Sul tema delle difformità parziali, variazioni essenziali e varianti molteplici sono le pronunce giurisprudenziali, oggi è un argomento molto discusso per l’entrata in vigore del Decreto Salva Casa 2024, d.L. 69/2024 “Disposizioni urgenti in materia di semplificazione edilizia e urbanistica“, che certamente non muta i contenuti, ma, bensì semplifica le procedure e ciò richiede, sempre e caso per caso, un buon approfondimento.
Tornando alla giurisprudenza, alla quale sovente si fa riferimento e dalla quale si prende spunto , il Consiglio di Stato, Sezione VI, Sentenza n.1484/2017, distingue tra varianti e variazioni essenziali, in un caso ove impugnati provvedimenti emessi dal Comune e della Sopraintendenza per i Beni Architettonici, il Paesaggio e il Patrimonio Storico e Artistico e Etno-Antropologico.

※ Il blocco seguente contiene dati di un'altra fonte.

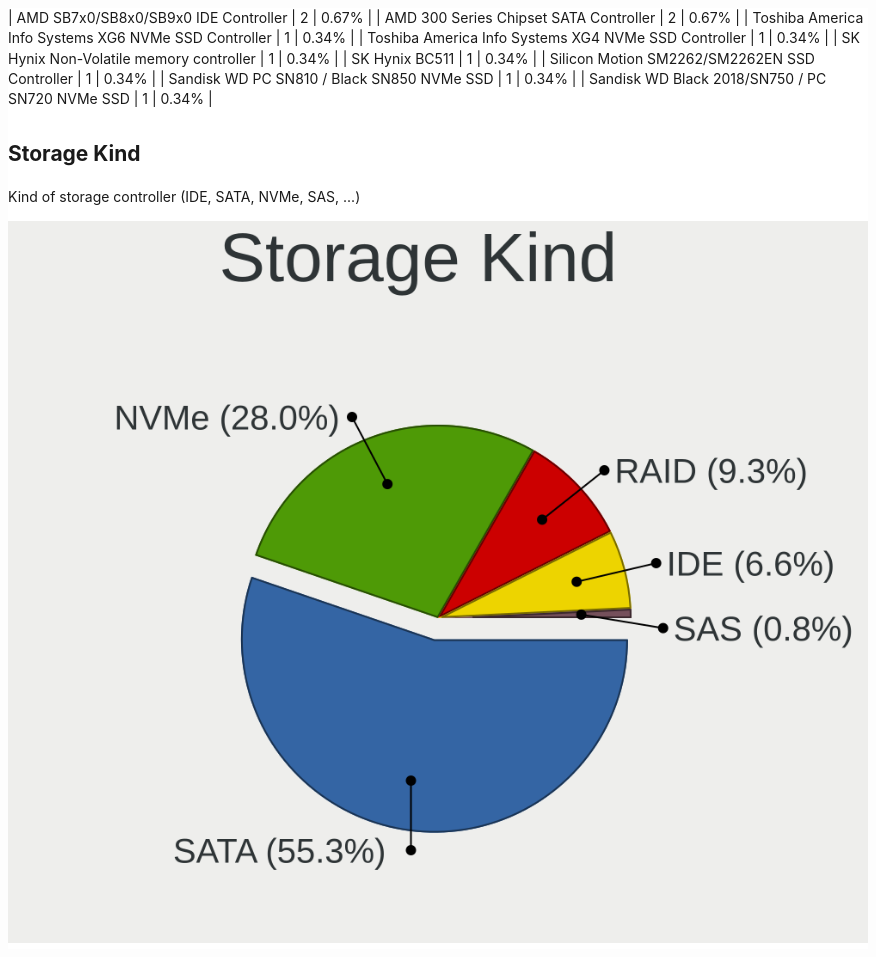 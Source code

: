 | AMD SB7x0/SB8x0/SB9x0 IDE Controller                                           | 2         | 0.67%   |
| AMD 300 Series Chipset SATA Controller                                         | 2         | 0.67%   |
| Toshiba America Info Systems XG6 NVMe SSD Controller                           | 1         | 0.34%   |
| Toshiba America Info Systems XG4 NVMe SSD Controller                           | 1         | 0.34%   |
| SK Hynix Non-Volatile memory controller                                        | 1         | 0.34%   |
| SK Hynix BC511                                                                 | 1         | 0.34%   |
| Silicon Motion SM2262/SM2262EN SSD Controller                                  | 1         | 0.34%   |
| Sandisk WD PC SN810 / Black SN850 NVMe SSD                                     | 1         | 0.34%   |
| Sandisk WD Black 2018/SN750 / PC SN720 NVMe SSD                                | 1         | 0.34%   |

Storage Kind
------------

Kind of storage controller (IDE, SATA, NVMe, SAS, ...)

![Storage Kind](./All/images/pie_chart/storage_kind.svg)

Il ricorrente durante i lavori di sostituzione di una tettoia realizzava, privo di titolo, due lucernai al servizio degli appartamenti al piano ultimo del fabbricato, veniva elevato Ordine di demolizione per le opere eseguite in difformità al progetto e alle prescrizioni tecniche comunali, confermato prima dal T.A.R. e successivamente dal Consiglio di Stato, nella cui sentenza si legge:
- “il concetto di variazione essenziale attiene alle modalità di esecuzione delle opere, mentre le varianti riguardano la richiesta di variazione del titolo autorizzativo
- “le varianti, a loro volta, si distinguono in varianti essenziali e in modificazioni qualitative o quantitative di non rilevante consistenza rispetto al progetto approvato tali da non comportare un sostanziale e radicale mutamento del nuovo elaborato rispetto a quello approvato, soggette al rilascio di un permesso in variante. Le varianti essenziali, sono caratterizzate da incompatibilità quali-quantitativa con il progetto edificatorio originario e sono soggette al rilascio di un permesso di costruire del tutto nuovo ed autonomo rispetto a quello originario. Ai fini sanzionatori, in caso di variazioni essenziali è prevista la demolizione delle opere abusive”.
La variazione essenziale deve, pertanto, essere equiparata alla mancanza del permesso di costruire, pertanto alle difformità totali.